March is National Nutrition Month, and ShareHouse wants to stress the importance of how a healthy diet can affect your mental health. You’ve probably heard of the expression, “you are what you eat,” and that statement couldn’t be truer. The medical field didn’t fully acknowledge the connection between food and mood until fairly recently. Now, we know highly processed foods and diets high in refined sugars can be harmful to the brain. Here are some examples of correlations between what you eat, how you feel, and how you behave.
Chronic inflammation is the invisible disease most don’t know they have until damage has been done. Diets high in refined sugars, for example, can cause chronic inflammation and worsen your body’s regulation of insulin, making these foods harmful to the brain. Eliminating sugary drinks, beverages that contain high-fructose corn syrup, and refined carbohydrates like white bread and pasta will help reduce the likeliness of inflammation occurring in the body.
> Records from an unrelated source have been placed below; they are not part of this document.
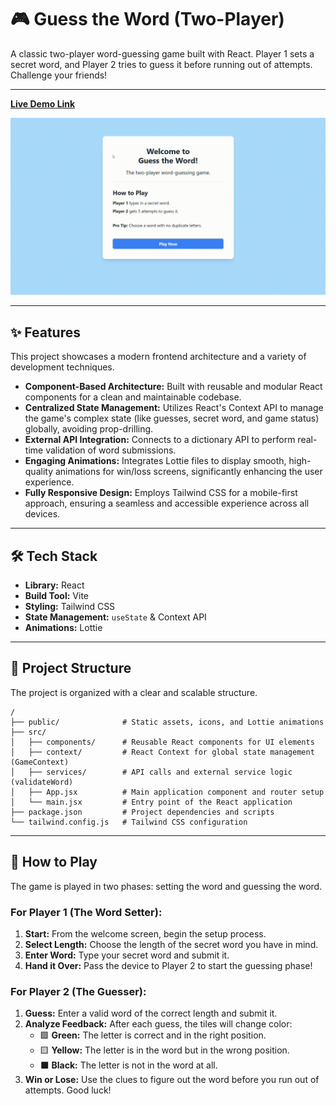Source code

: # 🎮 Guess the Word (Two-Player)

A classic two-player word-guessing game built with React. Player 1 sets a secret word, and Player 2 tries to guess it before running out of attempts. Challenge your friends!

***

[**Live Demo Link**](https://guess-the-word-react.vercel.app/)

![Project Demo GIF](https://github.com/257divyanshu/guess-the-word/blob/main/demo.gif?raw=true)

***

## ✨ Features

This project showcases a modern frontend architecture and a variety of development techniques.

* **Component-Based Architecture:** Built with reusable and modular React components for a clean and maintainable codebase.
* **Centralized State Management:** Utilizes React's Context API to manage the game's complex state (like guesses, secret word, and game status) globally, avoiding prop-drilling.
* **External API Integration:** Connects to a dictionary API to perform real-time validation of word submissions.
* **Engaging Animations:** Integrates Lottie files to display smooth, high-quality animations for win/loss screens, significantly enhancing the user experience.
* **Fully Responsive Design:** Employs Tailwind CSS for a mobile-first approach, ensuring a seamless and accessible experience across all devices.

***

## 🛠️ Tech Stack

* **Library:** React
* **Build Tool:** Vite
* **Styling:** Tailwind CSS
* **State Management:** `useState` & Context API
* **Animations:** Lottie

***

## 📂 Project Structure

The project is organized with a clear and scalable structure.

```
/
├── public/              # Static assets, icons, and Lottie animations
├── src/
│   ├── components/      # Reusable React components for UI elements
│   ├── context/         # React Context for global state management (GameContext)
│   ├── services/        # API calls and external service logic (validateWord)
│   ├── App.jsx          # Main application component and router setup
│   └── main.jsx         # Entry point of the React application
├── package.json         # Project dependencies and scripts
└── tailwind.config.js   # Tailwind CSS configuration
```

***

## 📖 How to Play

The game is played in two phases: setting the word and guessing the word.

### **For Player 1 (The Word Setter):**

1.  **Start:** From the welcome screen, begin the setup process.
2.  **Select Length:** Choose the length of the secret word you have in mind.
3.  **Enter Word:** Type your secret word and submit it.
4.  **Hand it Over:** Pass the device to Player 2 to start the guessing phase!

### **For Player 2 (The Guesser):**

1.  **Guess:** Enter a valid word of the correct length and submit it.
2.  **Analyze Feedback:** After each guess, the tiles will change color:
    * 🟩 **Green:** The letter is correct and in the right position.
    * 🟨 **Yellow:** The letter is in the word but in the wrong position.
    * ⬛ **Black:** The letter is not in the word at all.
3.  **Win or Lose:** Use the clues to figure out the word before you run out of attempts. Good luck!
Recent studies have suggested that the immune system supports brain health in several ways. The activation of certain immune system cells in response to an infection, such as chronic inflammation, may contribute to mental illness. Observational studies have concluded a link between immune system activation and depressed mood, finding depression is more common in patients with type 2 diabetes, rheumatoid arthritis, and coronary artery disease – all of which involve chronic inflammation. A 2006 review identified 17 studies that reported biological signs of inflammation in the blood or spinal fluid of patients with major depressions who were otherwise healthy.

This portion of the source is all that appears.